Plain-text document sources
::::::::

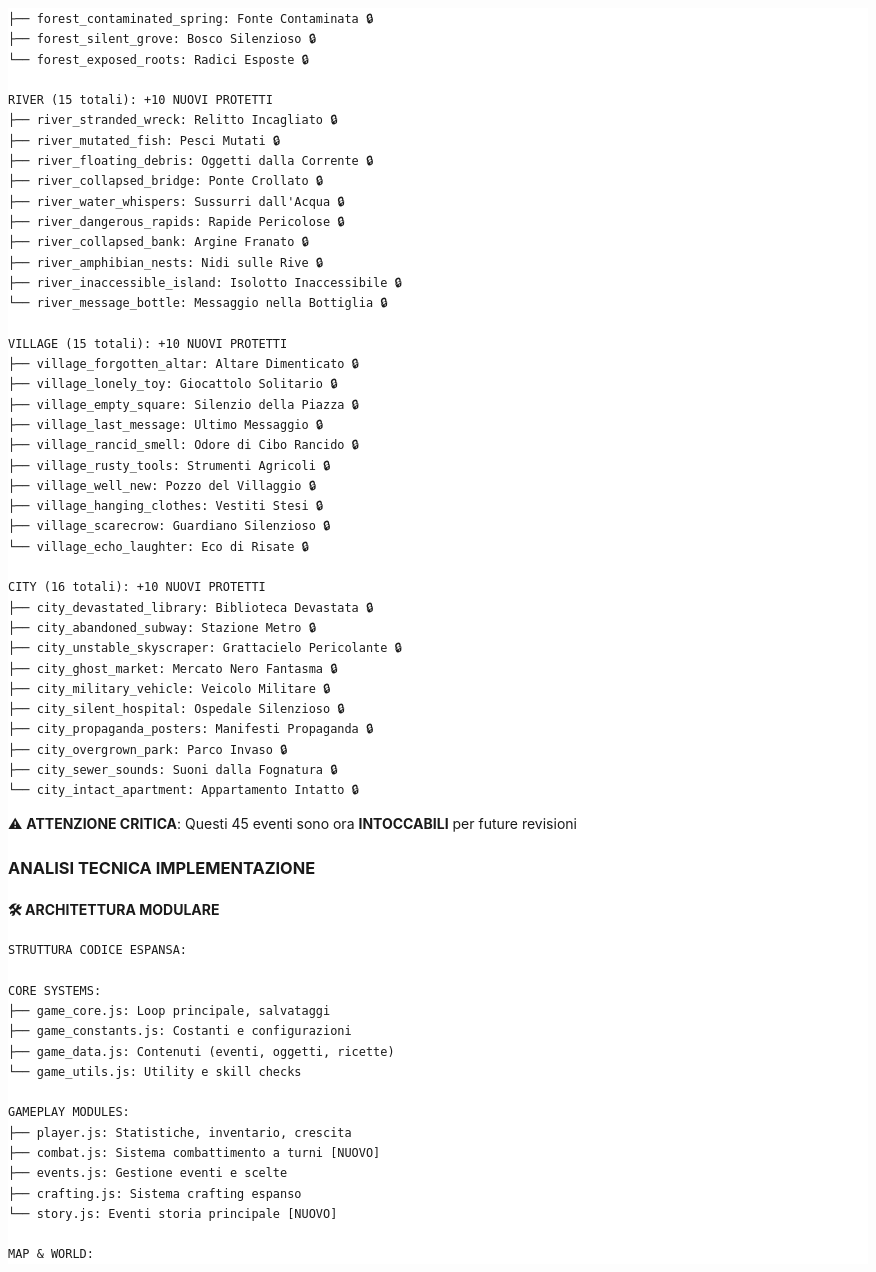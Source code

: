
 ```
├── forest_contaminated_spring: Fonte Contaminata 🔒
├── forest_silent_grove: Bosco Silenzioso 🔒
└── forest_exposed_roots: Radici Esposte 🔒

RIVER (15 totali): +10 NUOVI PROTETTI
├── river_stranded_wreck: Relitto Incagliato 🔒
├── river_mutated_fish: Pesci Mutati 🔒
├── river_floating_debris: Oggetti dalla Corrente 🔒
├── river_collapsed_bridge: Ponte Crollato 🔒
├── river_water_whispers: Sussurri dall'Acqua 🔒
├── river_dangerous_rapids: Rapide Pericolose 🔒
├── river_collapsed_bank: Argine Franato 🔒
├── river_amphibian_nests: Nidi sulle Rive 🔒
├── river_inaccessible_island: Isolotto Inaccessibile 🔒
└── river_message_bottle: Messaggio nella Bottiglia 🔒

VILLAGE (15 totali): +10 NUOVI PROTETTI
├── village_forgotten_altar: Altare Dimenticato 🔒
├── village_lonely_toy: Giocattolo Solitario 🔒
├── village_empty_square: Silenzio della Piazza 🔒
├── village_last_message: Ultimo Messaggio 🔒
├── village_rancid_smell: Odore di Cibo Rancido 🔒
├── village_rusty_tools: Strumenti Agricoli 🔒
├── village_well_new: Pozzo del Villaggio 🔒
├── village_hanging_clothes: Vestiti Stesi 🔒
├── village_scarecrow: Guardiano Silenzioso 🔒
└── village_echo_laughter: Eco di Risate 🔒

CITY (16 totali): +10 NUOVI PROTETTI
├── city_devastated_library: Biblioteca Devastata 🔒
├── city_abandoned_subway: Stazione Metro 🔒
├── city_unstable_skyscraper: Grattacielo Pericolante 🔒
├── city_ghost_market: Mercato Nero Fantasma 🔒
├── city_military_vehicle: Veicolo Militare 🔒
├── city_silent_hospital: Ospedale Silenzioso 🔒
├── city_propaganda_posters: Manifesti Propaganda 🔒
├── city_overgrown_park: Parco Invaso 🔒
├── city_sewer_sounds: Suoni dalla Fognatura 🔒
└── city_intact_apartment: Appartamento Intatto 🔒
```

⚠️ **ATTENZIONE CRITICA**: Questi 45 eventi sono ora **INTOCCABILI** per future revisioni

### ANALISI TECNICA IMPLEMENTAZIONE

#### 🛠️ **ARCHITETTURA MODULARE**
```
STRUTTURA CODICE ESPANSA:

CORE SYSTEMS:
├── game_core.js: Loop principale, salvataggi
├── game_constants.js: Costanti e configurazioni
├── game_data.js: Contenuti (eventi, oggetti, ricette)
└── game_utils.js: Utility e skill checks

GAMEPLAY MODULES:
├── player.js: Statistiche, inventario, crescita
├── combat.js: Sistema combattimento a turni [NUOVO]
├── events.js: Gestione eventi e scelte
├── crafting.js: Sistema crafting espanso
└── story.js: Eventi storia principale [NUOVO]

MAP & WORLD:
```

::::::::

Could you write out every line above exactly as it stands, with no images?

Source code

:
 ```
├── forest_contaminated_spring: Fonte Contaminata 🔒
├── forest_silent_grove: Bosco Silenzioso 🔒
└── forest_exposed_roots: Radici Esposte 🔒

RIVER (15 totali): +10 NUOVI PROTETTI
├── river_stranded_wreck: Relitto Incagliato 🔒
├── river_mutated_fish: Pesci Mutati 🔒
├── river_floating_debris: Oggetti dalla Corrente 🔒
├── river_collapsed_bridge: Ponte Crollato 🔒
├── river_water_whispers: Sussurri dall'Acqua 🔒
├── river_dangerous_rapids: Rapide Pericolose 🔒
├── river_collapsed_bank: Argine Franato 🔒
├── river_amphibian_nests: Nidi sulle Rive 🔒
├── river_inaccessible_island: Isolotto Inaccessibile 🔒
└── river_message_bottle: Messaggio nella Bottiglia 🔒

VILLAGE (15 totali): +10 NUOVI PROTETTI
├── village_forgotten_altar: Altare Dimenticato 🔒
├── village_lonely_toy: Giocattolo Solitario 🔒
├── village_empty_square: Silenzio della Piazza 🔒
├── village_last_message: Ultimo Messaggio 🔒
├── village_rancid_smell: Odore di Cibo Rancido 🔒
├── village_rusty_tools: Strumenti Agricoli 🔒
├── village_well_new: Pozzo del Villaggio 🔒
├── village_hanging_clothes: Vestiti Stesi 🔒
├── village_scarecrow: Guardiano Silenzioso 🔒
└── village_echo_laughter: Eco di Risate 🔒

CITY (16 totali): +10 NUOVI PROTETTI
├── city_devastated_library: Biblioteca Devastata 🔒
├── city_abandoned_subway: Stazione Metro 🔒
├── city_unstable_skyscraper: Grattacielo Pericolante 🔒
├── city_ghost_market: Mercato Nero Fantasma 🔒
├── city_military_vehicle: Veicolo Militare 🔒
├── city_silent_hospital: Ospedale Silenzioso 🔒
├── city_propaganda_posters: Manifesti Propaganda 🔒
├── city_overgrown_park: Parco Invaso 🔒
├── city_sewer_sounds: Suoni dalla Fognatura 🔒
└── city_intact_apartment: Appartamento Intatto 🔒
```

⚠️ **ATTENZIONE CRITICA**: Questi 45 eventi sono ora **INTOCCABILI** per future revisioni

### ANALISI TECNICA IMPLEMENTAZIONE

#### 🛠️ **ARCHITETTURA MODULARE**
```
STRUTTURA CODICE ESPANSA:

CORE SYSTEMS:
├── game_core.js: Loop principale, salvataggi
├── game_constants.js: Costanti e configurazioni
├── game_data.js: Contenuti (eventi, oggetti, ricette)
└── game_utils.js: Utility e skill checks

GAMEPLAY MODULES:
├── player.js: Statistiche, inventario, crescita
├── combat.js: Sistema combattimento a turni [NUOVO]
├── events.js: Gestione eventi e scelte
├── crafting.js: Sistema crafting espanso
└── story.js: Eventi storia principale [NUOVO]

MAP & WORLD:
```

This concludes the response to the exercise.